From: Sean Christopherson
Date: Mon Nov 22 2021 - 16:34:18 EST

On Mon, Nov 22, 2021, Brijesh Singh wrote:
> On 11/22/21 1:14 PM, Dave Hansen wrote:
> > On 11/22/21 11:06 AM, Brijesh Singh wrote:
> > > > 3. Kernel accesses guest private memory via a kernel mapping. This one
> > > > is tricky. These probably *do* result in a panic() today, but
> > > > ideally shouldn't.
> > > KVM has defined some helper functions to maps and unmap the guest pages.
> > > Those helper functions do the GPA to PFN lookup before calling the
> > > kmap(). Those helpers are enhanced such that it check the RMP table
> > > before the kmap() and acquire a lock to prevent a page state change
> > > until the kunmap() is called. So, in the current implementation, we
> > > should *not* see a panic() unless there is a KVM driver bug that didn't
> > > use the helper functions or a bug in the helper function itself.
> >
> > I don't think this is really KVM specific.
> >
> > Think of a remote process doing ptrace(PTRACE_POKEUSER) or pretty much
> > any generic get_user_pages() instance. As long as the memory is mapped
> > into the page tables, you're exposed to users that walk the page tables.
> >
> > How do we, for example, prevent ptrace() from inducing a panic()?
> >
> In the current approach, this access will induce a panic(). In general,
> supporting the ptrace() for the encrypted VM region is going to be
> difficult.

But ptrace() is just an example, any path in the kernel that accesses a gup'd
page through a kernel mapping will explode if handed a guest private page.

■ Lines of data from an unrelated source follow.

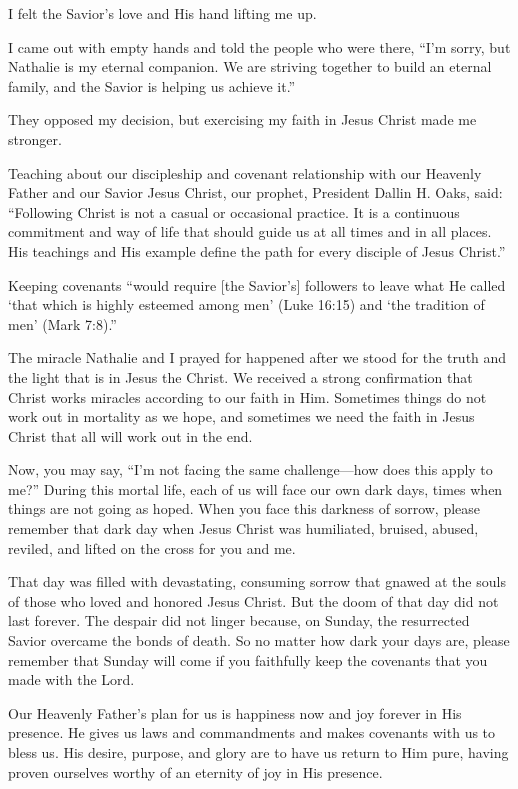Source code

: \documentclass[letterpaper, 11pt]{report}
\begin{document}
I felt the Savior’s love and His hand lifting me up.

I came out with empty hands and told the people who were there, “I’m sorry, but Nathalie is my eternal companion. We are striving together to build an eternal family, and the Savior is helping us achieve it.”

They opposed my decision, but exercising my faith in Jesus Christ made me stronger.

Teaching about our discipleship and covenant relationship with our Heavenly Father and our Savior Jesus Christ, our prophet, President Dallin H. Oaks, said: “Following Christ is not a casual or occasional practice. It is a continuous commitment and way of life that should guide us at all times and in all places. His teachings and His example define the path for every disciple of Jesus Christ.”

Keeping covenants “would require [the Savior’s] followers to leave what He called ‘that which is highly esteemed among men’ (Luke 16:15) and ‘the tradition of men’ (Mark 7:8).”

The miracle Nathalie and I prayed for happened after we stood for the truth and the light that is in Jesus the Christ. We received a strong confirmation that Christ works miracles according to our faith in Him. Sometimes things do not work out in mortality as we hope, and sometimes we need the faith in Jesus Christ that all will work out in the end.

Now, you may say, “I’m not facing the same challenge—how does this apply to me?” During this mortal life, each of us will face our own dark days, times when things are not going as hoped. When you face this darkness of sorrow, please remember that dark day when Jesus Christ was humiliated, bruised, abused, reviled, and lifted on the cross for you and me.

That day was filled with devastating, consuming sorrow that gnawed at the souls of those who loved and honored Jesus Christ. But the doom of that day did not last forever. The despair did not linger because, on Sunday, the resurrected Savior overcame the bonds of death. So no matter how dark your days are, please remember that Sunday will come if you faithfully keep the covenants that you made with the Lord.

Our Heavenly Father’s plan for us is happiness now and joy forever in His presence. He gives us laws and commandments and makes covenants with us to bless us. His desire, purpose, and glory are to have us return to Him pure, having proven ourselves worthy of an eternity of joy in His presence.
\end{document}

> The upcoming TDX work to unmap the guest memory region from the current process
> page table can easily extend for the SNP to cover the current limitations.

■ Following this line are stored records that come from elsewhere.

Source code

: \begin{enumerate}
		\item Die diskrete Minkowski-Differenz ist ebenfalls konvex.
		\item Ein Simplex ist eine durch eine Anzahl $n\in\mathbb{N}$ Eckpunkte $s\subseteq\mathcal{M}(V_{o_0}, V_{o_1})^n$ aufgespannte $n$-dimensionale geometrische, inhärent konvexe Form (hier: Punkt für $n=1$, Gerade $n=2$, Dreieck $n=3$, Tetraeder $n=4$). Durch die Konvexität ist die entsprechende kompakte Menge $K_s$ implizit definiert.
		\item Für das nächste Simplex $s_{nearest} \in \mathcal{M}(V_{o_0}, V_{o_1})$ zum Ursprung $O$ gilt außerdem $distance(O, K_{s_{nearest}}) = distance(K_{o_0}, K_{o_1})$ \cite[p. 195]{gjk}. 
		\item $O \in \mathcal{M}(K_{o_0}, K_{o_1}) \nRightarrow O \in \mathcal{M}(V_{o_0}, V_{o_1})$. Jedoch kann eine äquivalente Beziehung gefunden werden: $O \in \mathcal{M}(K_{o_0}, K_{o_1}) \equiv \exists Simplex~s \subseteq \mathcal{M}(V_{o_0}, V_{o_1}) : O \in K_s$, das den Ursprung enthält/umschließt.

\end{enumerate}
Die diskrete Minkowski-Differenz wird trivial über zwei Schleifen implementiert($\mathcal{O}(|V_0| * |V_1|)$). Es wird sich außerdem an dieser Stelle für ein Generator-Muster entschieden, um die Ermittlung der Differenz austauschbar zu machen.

That represents an ABI change though. If KVM allows userspace to create SNP guests
without any guarantees that userspace cannot coerce the kernel into accessing guest
private memory, then we are stuck supporting that behavior even if KVM later gains
the ability to provide such guarantees through new APIs.

If allowing this behavior was only a matter of the system admin opting into a
dangerous configuration, I would probably be ok merging SNP with it buried behind
EXPERT or something scarier, but this impacts KVM's ABI as well as kernel internals,
e.g. the hooks in kvm_vcpu_map() and friends are unnecessary if KVM can differentiate
between shared and private gfns in its memslots, as gfn_to_pfn() will either fail or
point at memory that is guaranteed to be in the shared state.